Nowadays MHers with 4,500-5,000 Kg 3 axle coachbuilts are posting on this forum about aspiring to reach average fuel consumption in the 20-24 mpg range. Also, about sufficient payload for all the extras needed to make touring as comfortable as possible. If (or when) the price of diesel breaks the £2 per litre barrier they are going to moan big time about their high running costs. I would not rule out the possibility that UK diesel pump prices will hit £3 or even £5 per litre before 2025. The price of Propane will rocket too.

10 years from now, used 4,500-5,000 Kg 3 axle coachbuilts from the current era could be hard to re-sell simply because only the very well-off would want to pay for the fuel to tour extensively in them and gas to heat them. They will be like the American RVs that seem to spend their time on this side of the pond relatively static, with low annual mileages.

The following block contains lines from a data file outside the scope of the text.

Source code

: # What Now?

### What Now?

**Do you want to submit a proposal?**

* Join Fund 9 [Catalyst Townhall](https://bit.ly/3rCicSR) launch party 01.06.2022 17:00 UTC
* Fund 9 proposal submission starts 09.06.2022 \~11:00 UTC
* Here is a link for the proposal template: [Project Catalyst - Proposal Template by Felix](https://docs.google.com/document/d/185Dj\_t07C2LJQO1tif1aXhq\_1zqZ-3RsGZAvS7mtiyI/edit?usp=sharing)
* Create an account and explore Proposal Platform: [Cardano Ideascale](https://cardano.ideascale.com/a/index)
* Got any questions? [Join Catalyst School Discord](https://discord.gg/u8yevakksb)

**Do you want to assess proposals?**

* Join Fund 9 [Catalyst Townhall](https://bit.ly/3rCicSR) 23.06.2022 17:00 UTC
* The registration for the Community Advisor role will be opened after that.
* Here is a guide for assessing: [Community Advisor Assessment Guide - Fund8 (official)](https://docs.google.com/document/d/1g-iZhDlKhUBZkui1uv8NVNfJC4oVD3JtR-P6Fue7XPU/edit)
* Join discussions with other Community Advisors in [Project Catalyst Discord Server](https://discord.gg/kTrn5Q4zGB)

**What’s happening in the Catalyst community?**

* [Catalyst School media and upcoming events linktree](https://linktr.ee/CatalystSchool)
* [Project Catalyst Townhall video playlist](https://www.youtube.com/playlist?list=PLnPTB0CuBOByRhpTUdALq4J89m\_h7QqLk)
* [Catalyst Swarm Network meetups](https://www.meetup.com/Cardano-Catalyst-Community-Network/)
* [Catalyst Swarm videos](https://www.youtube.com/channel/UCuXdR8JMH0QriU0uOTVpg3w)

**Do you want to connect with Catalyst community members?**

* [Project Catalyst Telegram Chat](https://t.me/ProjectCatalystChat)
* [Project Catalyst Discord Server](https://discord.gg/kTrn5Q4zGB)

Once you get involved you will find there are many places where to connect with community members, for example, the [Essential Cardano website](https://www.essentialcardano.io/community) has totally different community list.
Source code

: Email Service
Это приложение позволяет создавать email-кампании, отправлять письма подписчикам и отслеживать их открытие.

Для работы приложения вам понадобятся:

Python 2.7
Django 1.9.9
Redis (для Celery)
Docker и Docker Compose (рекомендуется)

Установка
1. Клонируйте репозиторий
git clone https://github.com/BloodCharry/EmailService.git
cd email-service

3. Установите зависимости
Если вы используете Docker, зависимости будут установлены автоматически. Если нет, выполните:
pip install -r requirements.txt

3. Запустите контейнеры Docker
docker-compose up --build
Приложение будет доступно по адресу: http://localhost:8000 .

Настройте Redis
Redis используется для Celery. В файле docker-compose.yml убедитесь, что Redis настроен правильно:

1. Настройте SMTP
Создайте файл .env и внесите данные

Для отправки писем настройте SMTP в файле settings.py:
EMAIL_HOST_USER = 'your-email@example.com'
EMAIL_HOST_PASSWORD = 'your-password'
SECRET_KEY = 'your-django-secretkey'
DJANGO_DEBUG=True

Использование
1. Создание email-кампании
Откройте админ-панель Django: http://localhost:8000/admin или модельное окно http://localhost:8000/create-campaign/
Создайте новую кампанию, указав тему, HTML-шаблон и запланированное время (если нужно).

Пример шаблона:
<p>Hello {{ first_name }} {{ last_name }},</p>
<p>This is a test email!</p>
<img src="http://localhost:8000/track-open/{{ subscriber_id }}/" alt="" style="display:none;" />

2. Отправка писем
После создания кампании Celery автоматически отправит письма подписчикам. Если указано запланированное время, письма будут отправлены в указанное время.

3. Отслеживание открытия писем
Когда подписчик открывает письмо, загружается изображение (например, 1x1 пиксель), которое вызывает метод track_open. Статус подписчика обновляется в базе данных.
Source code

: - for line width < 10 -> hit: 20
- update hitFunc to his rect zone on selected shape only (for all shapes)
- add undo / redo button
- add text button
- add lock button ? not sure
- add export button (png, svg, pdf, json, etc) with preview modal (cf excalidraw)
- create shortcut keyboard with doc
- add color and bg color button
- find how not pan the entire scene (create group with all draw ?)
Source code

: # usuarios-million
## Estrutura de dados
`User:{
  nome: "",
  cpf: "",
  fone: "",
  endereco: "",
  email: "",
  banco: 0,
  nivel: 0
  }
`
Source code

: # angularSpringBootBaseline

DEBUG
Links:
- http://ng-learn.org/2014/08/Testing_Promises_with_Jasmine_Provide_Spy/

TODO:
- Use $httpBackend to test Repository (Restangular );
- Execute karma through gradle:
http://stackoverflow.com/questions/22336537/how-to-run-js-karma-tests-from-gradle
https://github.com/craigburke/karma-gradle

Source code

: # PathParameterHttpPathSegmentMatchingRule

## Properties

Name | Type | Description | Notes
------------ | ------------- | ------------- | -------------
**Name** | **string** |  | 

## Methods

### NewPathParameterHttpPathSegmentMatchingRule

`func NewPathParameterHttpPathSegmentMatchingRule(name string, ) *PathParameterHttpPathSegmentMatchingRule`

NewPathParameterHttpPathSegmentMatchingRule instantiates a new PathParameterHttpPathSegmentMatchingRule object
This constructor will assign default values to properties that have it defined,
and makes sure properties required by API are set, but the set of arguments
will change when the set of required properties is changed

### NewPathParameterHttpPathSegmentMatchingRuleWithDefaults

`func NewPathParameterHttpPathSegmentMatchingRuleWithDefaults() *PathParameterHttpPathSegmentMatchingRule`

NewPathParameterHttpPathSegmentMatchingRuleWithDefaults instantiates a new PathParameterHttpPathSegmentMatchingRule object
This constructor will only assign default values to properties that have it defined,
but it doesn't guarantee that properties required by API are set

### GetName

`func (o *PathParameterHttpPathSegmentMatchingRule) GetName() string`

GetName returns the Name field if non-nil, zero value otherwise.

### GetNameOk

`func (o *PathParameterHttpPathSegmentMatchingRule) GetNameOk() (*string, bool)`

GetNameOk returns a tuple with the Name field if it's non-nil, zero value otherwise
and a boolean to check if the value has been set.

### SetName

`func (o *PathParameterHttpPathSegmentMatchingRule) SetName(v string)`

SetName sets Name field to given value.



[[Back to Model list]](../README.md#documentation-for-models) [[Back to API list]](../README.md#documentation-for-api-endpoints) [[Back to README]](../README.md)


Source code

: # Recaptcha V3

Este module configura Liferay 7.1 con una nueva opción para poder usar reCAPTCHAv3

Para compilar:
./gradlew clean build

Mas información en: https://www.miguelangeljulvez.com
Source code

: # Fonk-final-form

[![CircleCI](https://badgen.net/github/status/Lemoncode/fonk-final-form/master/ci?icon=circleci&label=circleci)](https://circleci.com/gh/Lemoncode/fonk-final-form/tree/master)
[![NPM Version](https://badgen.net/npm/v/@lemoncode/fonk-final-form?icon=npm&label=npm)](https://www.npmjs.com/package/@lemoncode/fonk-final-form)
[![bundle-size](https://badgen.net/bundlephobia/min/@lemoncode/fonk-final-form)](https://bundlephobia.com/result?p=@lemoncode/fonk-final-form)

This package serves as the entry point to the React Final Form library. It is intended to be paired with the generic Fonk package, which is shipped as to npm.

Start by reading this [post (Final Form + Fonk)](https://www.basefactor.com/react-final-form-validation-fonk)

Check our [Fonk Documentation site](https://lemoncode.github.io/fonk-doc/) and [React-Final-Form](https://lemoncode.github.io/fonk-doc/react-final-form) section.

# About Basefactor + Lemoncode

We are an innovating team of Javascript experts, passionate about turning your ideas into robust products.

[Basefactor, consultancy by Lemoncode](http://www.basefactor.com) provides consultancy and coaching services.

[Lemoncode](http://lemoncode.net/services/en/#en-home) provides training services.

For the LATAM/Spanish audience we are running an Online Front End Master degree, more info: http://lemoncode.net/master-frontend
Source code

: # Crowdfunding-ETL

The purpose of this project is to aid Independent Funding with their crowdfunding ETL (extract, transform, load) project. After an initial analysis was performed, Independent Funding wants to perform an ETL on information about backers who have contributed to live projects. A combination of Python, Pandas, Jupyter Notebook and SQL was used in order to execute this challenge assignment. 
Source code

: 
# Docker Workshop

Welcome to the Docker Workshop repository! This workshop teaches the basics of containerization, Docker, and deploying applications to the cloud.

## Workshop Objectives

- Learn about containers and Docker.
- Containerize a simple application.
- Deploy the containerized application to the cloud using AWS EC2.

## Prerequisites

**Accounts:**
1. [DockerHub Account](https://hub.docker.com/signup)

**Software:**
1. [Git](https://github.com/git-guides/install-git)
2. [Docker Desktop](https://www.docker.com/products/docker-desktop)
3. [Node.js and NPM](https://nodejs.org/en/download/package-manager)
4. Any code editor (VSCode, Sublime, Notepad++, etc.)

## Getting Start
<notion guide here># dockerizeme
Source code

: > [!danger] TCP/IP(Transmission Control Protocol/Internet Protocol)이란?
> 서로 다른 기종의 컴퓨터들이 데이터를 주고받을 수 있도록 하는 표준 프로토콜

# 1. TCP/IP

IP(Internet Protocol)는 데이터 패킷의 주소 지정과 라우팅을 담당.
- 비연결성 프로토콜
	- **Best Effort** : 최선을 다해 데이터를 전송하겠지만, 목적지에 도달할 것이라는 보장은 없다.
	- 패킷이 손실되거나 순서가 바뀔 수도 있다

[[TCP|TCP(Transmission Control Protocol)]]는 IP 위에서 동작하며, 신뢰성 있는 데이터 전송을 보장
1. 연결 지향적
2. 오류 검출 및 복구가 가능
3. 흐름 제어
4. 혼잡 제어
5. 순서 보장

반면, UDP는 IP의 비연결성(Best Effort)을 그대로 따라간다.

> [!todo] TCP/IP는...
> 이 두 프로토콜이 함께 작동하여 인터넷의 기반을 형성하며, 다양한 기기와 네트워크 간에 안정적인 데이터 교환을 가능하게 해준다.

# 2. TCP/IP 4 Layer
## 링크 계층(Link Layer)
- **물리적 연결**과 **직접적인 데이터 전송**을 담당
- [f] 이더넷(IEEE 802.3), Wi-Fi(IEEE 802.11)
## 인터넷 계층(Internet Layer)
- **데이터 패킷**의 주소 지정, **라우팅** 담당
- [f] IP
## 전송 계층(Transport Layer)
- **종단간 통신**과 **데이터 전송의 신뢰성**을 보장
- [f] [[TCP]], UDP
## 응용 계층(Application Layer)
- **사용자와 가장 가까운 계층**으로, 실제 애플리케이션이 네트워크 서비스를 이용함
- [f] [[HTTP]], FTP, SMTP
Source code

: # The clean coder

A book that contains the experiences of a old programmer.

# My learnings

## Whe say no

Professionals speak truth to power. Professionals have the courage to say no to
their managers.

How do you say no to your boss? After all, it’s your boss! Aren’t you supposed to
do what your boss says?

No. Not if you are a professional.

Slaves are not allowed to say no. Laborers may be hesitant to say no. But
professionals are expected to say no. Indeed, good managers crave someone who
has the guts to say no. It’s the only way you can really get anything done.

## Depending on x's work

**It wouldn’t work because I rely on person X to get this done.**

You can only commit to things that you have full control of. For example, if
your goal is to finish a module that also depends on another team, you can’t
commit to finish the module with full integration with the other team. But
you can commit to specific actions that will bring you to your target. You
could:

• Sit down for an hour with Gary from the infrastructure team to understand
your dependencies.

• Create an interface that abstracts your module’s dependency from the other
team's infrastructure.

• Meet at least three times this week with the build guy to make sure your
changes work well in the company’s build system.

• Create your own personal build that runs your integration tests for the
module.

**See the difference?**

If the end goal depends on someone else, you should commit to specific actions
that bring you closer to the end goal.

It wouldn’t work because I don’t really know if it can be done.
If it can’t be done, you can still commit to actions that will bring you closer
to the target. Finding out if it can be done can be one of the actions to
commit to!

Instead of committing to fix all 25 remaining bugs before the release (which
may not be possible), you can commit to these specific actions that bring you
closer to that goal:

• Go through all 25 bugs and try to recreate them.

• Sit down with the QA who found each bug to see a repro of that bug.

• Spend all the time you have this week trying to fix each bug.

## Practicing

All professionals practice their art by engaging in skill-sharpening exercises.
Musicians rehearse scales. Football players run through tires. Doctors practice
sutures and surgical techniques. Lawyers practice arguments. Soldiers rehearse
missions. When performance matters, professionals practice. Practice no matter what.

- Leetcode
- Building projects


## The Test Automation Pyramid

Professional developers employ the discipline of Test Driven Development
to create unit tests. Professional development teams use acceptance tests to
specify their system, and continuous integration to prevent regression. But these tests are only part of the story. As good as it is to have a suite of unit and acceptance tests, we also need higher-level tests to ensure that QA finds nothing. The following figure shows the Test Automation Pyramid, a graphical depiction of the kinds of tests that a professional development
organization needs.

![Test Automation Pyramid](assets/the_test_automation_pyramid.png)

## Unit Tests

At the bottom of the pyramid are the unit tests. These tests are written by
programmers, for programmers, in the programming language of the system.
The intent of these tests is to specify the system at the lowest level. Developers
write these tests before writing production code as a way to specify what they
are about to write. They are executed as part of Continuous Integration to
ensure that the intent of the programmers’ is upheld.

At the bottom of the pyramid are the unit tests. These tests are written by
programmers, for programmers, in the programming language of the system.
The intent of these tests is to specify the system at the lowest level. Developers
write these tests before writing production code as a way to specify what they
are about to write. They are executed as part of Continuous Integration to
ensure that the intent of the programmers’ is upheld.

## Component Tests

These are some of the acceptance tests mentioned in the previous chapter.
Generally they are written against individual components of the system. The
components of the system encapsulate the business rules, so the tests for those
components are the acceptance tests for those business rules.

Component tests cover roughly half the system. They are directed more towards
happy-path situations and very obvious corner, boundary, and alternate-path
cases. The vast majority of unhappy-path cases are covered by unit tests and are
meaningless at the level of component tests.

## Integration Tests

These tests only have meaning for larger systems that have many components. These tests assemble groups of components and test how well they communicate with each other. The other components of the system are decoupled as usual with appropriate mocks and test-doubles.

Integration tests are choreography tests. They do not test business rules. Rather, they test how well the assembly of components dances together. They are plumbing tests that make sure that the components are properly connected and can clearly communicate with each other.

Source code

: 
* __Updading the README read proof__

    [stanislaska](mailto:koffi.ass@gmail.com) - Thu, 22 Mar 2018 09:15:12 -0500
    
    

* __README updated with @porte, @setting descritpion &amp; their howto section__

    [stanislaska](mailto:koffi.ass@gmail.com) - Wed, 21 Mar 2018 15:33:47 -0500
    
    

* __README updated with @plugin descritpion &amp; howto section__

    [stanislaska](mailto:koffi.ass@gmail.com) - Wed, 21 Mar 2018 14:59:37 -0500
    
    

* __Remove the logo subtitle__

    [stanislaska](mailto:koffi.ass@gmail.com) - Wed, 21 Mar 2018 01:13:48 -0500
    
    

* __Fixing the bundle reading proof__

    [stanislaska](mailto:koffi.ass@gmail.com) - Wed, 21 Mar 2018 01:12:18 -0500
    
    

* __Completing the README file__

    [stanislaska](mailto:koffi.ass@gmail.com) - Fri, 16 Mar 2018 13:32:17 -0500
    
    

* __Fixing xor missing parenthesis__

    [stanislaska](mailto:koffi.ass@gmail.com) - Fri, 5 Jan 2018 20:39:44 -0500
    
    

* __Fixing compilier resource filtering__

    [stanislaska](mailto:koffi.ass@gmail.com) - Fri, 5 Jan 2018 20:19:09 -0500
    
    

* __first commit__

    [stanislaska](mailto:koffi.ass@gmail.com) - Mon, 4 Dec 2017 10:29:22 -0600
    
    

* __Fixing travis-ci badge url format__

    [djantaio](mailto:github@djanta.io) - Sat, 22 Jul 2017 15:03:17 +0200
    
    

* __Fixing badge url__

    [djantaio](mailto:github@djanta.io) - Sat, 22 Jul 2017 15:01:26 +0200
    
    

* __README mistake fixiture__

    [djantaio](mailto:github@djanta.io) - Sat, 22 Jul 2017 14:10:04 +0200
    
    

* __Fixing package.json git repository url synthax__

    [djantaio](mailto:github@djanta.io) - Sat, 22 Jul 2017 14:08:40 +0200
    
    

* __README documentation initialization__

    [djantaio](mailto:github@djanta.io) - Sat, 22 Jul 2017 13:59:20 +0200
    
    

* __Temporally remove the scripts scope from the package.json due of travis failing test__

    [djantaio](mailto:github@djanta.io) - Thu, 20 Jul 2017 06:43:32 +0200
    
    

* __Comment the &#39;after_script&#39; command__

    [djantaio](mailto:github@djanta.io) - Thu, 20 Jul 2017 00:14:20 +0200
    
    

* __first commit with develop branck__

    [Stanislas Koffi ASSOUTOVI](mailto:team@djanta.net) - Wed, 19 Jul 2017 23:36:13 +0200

By 2020 few will open their wallets to buy a MH that is not capable of 40-50 mpg. If we still want large MHs, then manufacturers will have to abandon the separate chassis / coachbuilt body, and design integrated habitation bodyshells, to save weight. This happened in the car industry decades ago. My expectation is that 2500 Kg monocoque A-Classes built with advanced lightweight materials will become the luxury MH of the future. Small converted PVCs will dominate the mass market once again. Payload of 1000+ Kg will be a thing of the past.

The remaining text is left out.